This post is part of our Tips & Tricks series, highlighting some of Datorama’s most interesting or useful features. This series features guest authors from our Client Success team, who are hard at work every day helping Datorama customers with everything from data prep to visualization.
This post is by Caroline Kangpan, Client Success Sr. Manager.
As a technical client success lead, one of the most common questions I get from my clients is: ‘What is the best way to harmonize my data?’
First, what is harmonization?
Data harmonization is the concept of bringing together your data from different data sources with potentially varying file formats, naming conventions, and columns, and transforming it into one cohesive data set. It also happens to be one of the things Datorama helps marketers handle most easily. If “centralizing” your marketing data is putting it into one place, “unifying” your marketing data is connecting it all together into a seamless whole for analysis. When data gets unified, it gets harmonized. It’s here where data classification occurs– giving you the power to get all of your data into an “apples to apples” format and to supplement your analysis with dimensions that don’t exist in your source data.
Note: I’ll use classification in this blog post as our guiding term, but data normalization and data cleansing are often used as well.
What are some examples of classifications in harmonization?
Before we dive in, understand that classifications generally fall into one of two overarching buckets: business and marketing and are typically the driving force enabling you to slice and dice your data to uncover insights. They will often materialize as filters, drill downs, or segmentations in your dashboard visuals and reports.
Here are some examples of common business and marketing classifications:
- Business Classifications
- Business Unit
- Product Group
- Product SKU
- Marketing Classifications
- Creative (or Content)
- Audience/Customer Segment
Now let’s take a look at some of the Datorama feature sets for classification in the context of some questions you might have about your data.

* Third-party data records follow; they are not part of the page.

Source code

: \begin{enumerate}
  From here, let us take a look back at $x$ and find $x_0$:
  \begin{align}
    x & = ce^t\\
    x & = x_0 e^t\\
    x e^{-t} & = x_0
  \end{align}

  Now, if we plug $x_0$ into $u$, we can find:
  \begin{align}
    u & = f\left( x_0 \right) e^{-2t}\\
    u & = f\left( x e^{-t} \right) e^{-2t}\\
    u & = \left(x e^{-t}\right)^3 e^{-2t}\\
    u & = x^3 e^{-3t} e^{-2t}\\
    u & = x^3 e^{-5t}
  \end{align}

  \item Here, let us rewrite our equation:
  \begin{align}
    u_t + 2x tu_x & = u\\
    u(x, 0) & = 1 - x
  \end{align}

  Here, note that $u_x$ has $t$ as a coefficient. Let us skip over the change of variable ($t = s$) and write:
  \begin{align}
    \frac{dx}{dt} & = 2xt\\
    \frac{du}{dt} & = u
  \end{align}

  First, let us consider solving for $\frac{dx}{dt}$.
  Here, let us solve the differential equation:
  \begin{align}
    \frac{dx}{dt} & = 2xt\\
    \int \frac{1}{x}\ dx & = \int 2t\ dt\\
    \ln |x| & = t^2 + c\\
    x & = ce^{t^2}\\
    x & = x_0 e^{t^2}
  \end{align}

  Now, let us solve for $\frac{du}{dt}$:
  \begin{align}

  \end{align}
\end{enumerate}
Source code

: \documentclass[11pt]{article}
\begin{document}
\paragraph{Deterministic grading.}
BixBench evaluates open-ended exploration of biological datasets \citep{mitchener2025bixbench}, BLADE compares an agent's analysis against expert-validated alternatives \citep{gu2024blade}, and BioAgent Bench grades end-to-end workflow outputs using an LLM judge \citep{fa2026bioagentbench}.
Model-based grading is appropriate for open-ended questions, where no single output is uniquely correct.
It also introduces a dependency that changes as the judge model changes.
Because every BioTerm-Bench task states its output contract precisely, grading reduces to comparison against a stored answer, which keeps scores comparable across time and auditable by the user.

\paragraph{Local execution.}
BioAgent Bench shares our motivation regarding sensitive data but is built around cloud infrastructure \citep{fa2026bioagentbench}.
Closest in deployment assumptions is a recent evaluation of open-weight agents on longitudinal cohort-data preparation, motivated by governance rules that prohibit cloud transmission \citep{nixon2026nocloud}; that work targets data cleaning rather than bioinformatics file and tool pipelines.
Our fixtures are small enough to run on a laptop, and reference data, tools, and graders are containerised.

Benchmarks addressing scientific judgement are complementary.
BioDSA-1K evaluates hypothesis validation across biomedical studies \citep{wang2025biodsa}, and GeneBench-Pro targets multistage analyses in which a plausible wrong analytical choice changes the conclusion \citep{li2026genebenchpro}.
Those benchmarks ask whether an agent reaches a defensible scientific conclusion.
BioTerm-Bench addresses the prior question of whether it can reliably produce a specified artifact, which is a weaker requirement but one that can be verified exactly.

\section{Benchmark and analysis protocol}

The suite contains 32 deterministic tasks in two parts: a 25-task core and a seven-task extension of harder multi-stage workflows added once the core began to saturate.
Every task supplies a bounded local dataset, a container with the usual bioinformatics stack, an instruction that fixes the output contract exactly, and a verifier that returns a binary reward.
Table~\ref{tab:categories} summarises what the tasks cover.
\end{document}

Example 1: The Dimensions Explorer
Question: What’s the best way to simply “write in” a small number of classification changes as needed?
The Dimensions Explorer is designed for these simple on-the-fly changes, allowing you to drill down into your data model and see every key and their corresponding attributes that are in the system. For instance, you can go to your campaign entity and update a campaign name manually (just be sure to hit “save”).
Example 2: Transformation Groups
Question: Our conversion events or action tags are more granular than we require for our Executive dashboard. Can we create a more high-level classification in Datorama from our source data?
Yes. Transformation Groups offer the ideal approach when you want to aggregate various dimension values into a higher order classification.
Using the example in the question, let’s say you’re an insurance company measuring the performance of your campaigns. The action tags you have are great for a deep-dive analysis but they cover every stage in the funnel: from landing on the homepage to starting a request-for-quote summary, to submitting said request, to becoming a customer. Ultimately for your CMO dashboard, you wish to show a topline summary of the action events that convey your campaign’s overall effectiveness: email sign ups, app downloads, landing page visits, request-a-quotes, and purchases. With Groups, you can easily create new classifications for the sign ups, downloads, purchases, etc. derived from the more granular action tags by simply highlighting the set of tags that belong to a group, naming the selected set, saving, and repeating until all tags are accounted for. As new action tags run, you can simply add them to an existing group by clicking on the tag and attributing it to the pre-defined category. The end result is analysis at the action tag and action tag group level for this example.
Example 3: Transformation Rules
Question: Our campaign data sources contain our “Summer 2017” campaign data in different naming conventions across various channels and platforms, but they all end in “SS17.” How do we align all of these into one “campaign type”?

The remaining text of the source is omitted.